The book sheds new light on one of the mysteries of that period: why Bush and hard-liners in his administration fixated so quickly on Saddam after 9/11, even though the evidence that al-Qaida had acted alone from its base in Afghanistan was overwhelming. According to Eichenwald, senior officials had convinced themselves from the very start of the administration in January 2001 that al-Qaida was in league with Saddam, who was really running the show. Others reported at the time that Wolfowitz, among others, expressed disbelief after 9/11, in meetings at the White House, that bin Laden could have done so much damage acting alone, though of course he had.

And it was not just Wolfowitz. Other neoconservatives or hard-liners who were also urging or supporting the shift to Saddam at the time included some key members of Mitt Romney’s team of “special advisers” on foreign policy: Eric Edelman, deputy national security adviser to Vice President Dick Cheney; Eliot Cohen, a member of Defense Secretary Donald Rumsfeld’s Defense Policy Advisory Board; neocon scholar Robert Kagan; and former Defense Department Comptroller Dov Zakheim, as well as other advisers such as former U.N. ambassador John Bolton.

Eichenwald’s reporting is backed up by other real-time reporting in February of 2001, shortly after Bush took office. Newsweek reported as follows: “There is an uneasy feeling in the upper levels of the U.S. government that the threat posed by bin Laden is growing--and coming ever closer to home. Intelligence officials tell Newsweek that they believe bin Laden, the Saudi billionaire who is thought to be hiding out somewhere in Afghanistan, could strike at any time.” 

This was also, quite obviously, being communicated to the Bush administration at the time, especially since a mere six days before Bush’s inauguration the FBI came out with a report linking the deadly 2000 bombing of the USS Cole in Yemen to al-Qaida.

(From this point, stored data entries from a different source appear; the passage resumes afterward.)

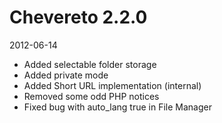 # Chevereto 2.2.0

2012-06-14

- Added selectable folder storage
- Added private mode
- Added Short URL implementation (internal)
- Removed some odd PHP notices
- Fixed bug with auto_lang true in File Manager
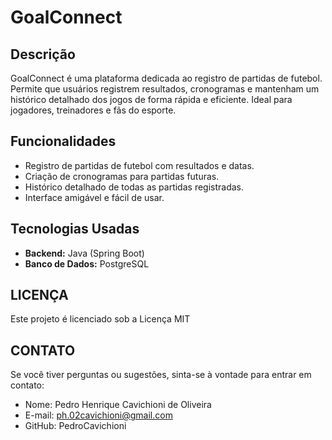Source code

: 
# GoalConnect

## Descrição

GoalConnect é uma plataforma dedicada ao registro de partidas de futebol. Permite que usuários registrem resultados, cronogramas e mantenham um histórico detalhado dos jogos de forma rápida e eficiente. Ideal para jogadores, treinadores e fãs do esporte.

## Funcionalidades

- Registro de partidas de futebol com resultados e datas.
- Criação de cronogramas para partidas futuras.
- Histórico detalhado de todas as partidas registradas.
- Interface amigável e fácil de usar.

## Tecnologias Usadas

- **Backend:** Java (Spring Boot)
- **Banco de Dados:** PostgreSQL

## LICENÇA

Este projeto é licenciado sob a Licença MIT

## CONTATO

Se você tiver perguntas ou sugestões, sinta-se à vontade para entrar em contato:

  - Nome: Pedro Henrique Cavichioni de Oliveira
  - E-mail: ph.02cavichioni@gmail.com
  - GitHub: PedroCavichioni
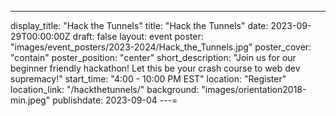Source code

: ---

display_title: "Hack the Tunnels"
title: "Hack the Tunnels"
date: 2023-09-29T00:00:00Z
draft: false
layout: event
poster: "images/event_posters/2023-2024/Hack_the_Tunnels.jpg"
poster_cover: "contain"
poster_position: "center"
short_description: "Join us for our beginner friendly hackathon! Let this be your crash course to web dev supremacy!"
start_time: "4:00 - 10:00 PM EST"
location: "Register"
location_link: "/hackthetunnels/"
background: "images/orientation2018-min.jpeg"
publishdate: 2023-09-04
---=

But the senior officials of the Bush administration, including the president, Rumsfeld, and Cheney, saw the al-Qaida threat through another lens, and no amount of actual—and now-vindicated—intelligence from the CIA was apparently going to convince them otherwise. As George Packer wrote in his 2005 book, The Assassins' Gate: “After the Cold War ended, they sat out the debates of the 1990s [about transnational terror].... When September 11 forced the imagination to grapple with something radically new, the president's foreign policy advisers reached for what they had always known. The threat, as they saw it, lay in well-armed enemy states."